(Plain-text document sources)
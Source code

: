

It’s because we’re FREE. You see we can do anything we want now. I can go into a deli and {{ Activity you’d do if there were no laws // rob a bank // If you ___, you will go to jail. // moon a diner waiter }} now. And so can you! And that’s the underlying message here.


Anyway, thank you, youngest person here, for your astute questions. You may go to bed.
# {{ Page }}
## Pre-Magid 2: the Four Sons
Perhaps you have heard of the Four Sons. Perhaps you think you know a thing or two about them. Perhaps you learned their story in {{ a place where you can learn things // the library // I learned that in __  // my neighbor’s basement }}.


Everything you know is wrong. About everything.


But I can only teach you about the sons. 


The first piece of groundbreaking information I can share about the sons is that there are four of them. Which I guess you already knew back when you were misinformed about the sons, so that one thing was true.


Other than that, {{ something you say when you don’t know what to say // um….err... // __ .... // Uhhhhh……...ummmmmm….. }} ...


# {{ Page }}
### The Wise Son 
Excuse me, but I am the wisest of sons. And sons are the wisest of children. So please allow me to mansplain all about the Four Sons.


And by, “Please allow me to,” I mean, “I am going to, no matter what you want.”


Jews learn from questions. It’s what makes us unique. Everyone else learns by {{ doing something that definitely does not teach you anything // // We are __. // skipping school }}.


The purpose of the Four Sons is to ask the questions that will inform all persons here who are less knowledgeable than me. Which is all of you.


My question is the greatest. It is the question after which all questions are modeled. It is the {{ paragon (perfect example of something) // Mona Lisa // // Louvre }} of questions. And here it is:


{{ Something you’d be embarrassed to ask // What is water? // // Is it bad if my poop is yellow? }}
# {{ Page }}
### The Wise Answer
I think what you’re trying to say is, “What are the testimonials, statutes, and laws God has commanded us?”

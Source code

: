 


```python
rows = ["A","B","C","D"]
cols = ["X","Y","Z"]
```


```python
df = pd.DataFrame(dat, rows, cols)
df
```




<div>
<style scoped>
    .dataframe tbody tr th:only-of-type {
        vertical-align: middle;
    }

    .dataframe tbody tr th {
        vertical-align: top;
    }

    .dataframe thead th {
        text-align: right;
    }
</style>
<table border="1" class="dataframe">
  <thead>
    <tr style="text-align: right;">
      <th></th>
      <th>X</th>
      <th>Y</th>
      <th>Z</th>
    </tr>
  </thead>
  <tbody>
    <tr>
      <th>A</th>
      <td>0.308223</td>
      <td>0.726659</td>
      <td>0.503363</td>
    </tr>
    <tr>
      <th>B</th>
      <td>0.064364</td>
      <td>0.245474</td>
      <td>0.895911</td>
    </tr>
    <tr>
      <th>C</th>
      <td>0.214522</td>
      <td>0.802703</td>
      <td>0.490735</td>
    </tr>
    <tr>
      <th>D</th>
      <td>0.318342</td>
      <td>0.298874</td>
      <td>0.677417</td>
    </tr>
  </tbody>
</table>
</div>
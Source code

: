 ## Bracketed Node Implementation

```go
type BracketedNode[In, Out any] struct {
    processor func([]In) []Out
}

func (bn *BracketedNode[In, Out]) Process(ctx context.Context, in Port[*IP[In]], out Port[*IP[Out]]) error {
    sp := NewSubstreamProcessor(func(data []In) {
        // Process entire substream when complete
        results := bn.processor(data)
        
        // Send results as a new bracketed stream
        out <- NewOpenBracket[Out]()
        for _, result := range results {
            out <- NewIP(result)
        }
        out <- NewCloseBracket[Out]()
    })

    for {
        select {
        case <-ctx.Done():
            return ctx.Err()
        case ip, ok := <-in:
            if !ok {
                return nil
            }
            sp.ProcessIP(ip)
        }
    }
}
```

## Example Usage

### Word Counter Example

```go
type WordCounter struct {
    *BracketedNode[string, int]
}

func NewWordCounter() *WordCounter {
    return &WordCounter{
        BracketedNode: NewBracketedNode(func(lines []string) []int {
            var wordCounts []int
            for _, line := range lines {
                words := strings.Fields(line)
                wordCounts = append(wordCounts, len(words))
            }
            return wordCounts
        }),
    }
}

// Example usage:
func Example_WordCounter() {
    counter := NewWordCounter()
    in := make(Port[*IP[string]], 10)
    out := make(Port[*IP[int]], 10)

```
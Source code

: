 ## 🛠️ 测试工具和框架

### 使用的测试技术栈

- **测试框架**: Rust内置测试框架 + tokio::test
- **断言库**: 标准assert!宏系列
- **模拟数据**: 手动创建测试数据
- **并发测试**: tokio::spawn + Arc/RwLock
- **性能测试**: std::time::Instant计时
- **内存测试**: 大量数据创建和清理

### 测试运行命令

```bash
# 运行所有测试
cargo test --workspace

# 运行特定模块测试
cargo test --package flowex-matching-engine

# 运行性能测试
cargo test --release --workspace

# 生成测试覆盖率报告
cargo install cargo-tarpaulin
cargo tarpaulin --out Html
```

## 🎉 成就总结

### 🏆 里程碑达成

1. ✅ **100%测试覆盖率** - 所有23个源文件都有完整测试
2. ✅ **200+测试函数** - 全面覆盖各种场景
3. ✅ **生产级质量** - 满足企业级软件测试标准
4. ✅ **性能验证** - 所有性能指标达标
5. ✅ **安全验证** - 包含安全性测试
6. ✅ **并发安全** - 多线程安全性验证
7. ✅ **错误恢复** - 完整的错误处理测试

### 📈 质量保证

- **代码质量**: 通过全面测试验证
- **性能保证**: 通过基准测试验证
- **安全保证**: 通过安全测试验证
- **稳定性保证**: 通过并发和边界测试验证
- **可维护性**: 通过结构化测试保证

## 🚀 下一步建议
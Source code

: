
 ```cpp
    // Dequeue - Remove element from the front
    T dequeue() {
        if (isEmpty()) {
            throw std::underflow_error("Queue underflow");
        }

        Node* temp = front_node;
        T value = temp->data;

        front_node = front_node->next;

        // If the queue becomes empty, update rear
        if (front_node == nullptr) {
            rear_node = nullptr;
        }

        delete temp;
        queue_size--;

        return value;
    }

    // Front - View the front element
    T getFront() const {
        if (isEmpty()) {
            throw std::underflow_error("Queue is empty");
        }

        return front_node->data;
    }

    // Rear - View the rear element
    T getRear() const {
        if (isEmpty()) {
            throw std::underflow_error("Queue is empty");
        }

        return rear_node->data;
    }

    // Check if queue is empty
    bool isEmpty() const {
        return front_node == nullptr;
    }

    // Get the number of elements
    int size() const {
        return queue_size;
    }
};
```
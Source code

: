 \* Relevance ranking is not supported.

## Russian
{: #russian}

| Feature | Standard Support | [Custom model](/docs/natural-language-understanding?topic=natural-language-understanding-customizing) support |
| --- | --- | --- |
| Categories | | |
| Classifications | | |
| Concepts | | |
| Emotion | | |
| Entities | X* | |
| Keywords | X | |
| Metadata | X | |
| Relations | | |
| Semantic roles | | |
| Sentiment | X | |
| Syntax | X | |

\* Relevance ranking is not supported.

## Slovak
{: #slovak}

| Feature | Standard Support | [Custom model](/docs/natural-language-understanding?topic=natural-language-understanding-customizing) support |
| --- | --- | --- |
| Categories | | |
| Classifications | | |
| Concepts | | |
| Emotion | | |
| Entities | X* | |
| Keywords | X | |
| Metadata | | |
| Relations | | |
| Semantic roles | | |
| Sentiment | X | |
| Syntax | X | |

TASK REQUIREMENTS: Quote the records above exactly, from the first line through the line containing "But I can only teach you about the sons.", and nothing more.

SOLUTION FOR THIS TASK:
Source code

:

It’s because we’re FREE. You see we can do anything we want now. I can go into a deli and {{ Activity you’d do if there were no laws // rob a bank // If you ___, you will go to jail. // moon a diner waiter }} now. And so can you! And that’s the underlying message here.


Anyway, thank you, youngest person here, for your astute questions. You may go to bed.
# {{ Page }}
## Pre-Magid 2: the Four Sons
Perhaps you have heard of the Four Sons. Perhaps you think you know a thing or two about them. Perhaps you learned their story in {{ a place where you can learn things // the library // I learned that in __  // my neighbor’s basement }}.


Everything you know is wrong. About everything.


But I can only teach you about the sons. 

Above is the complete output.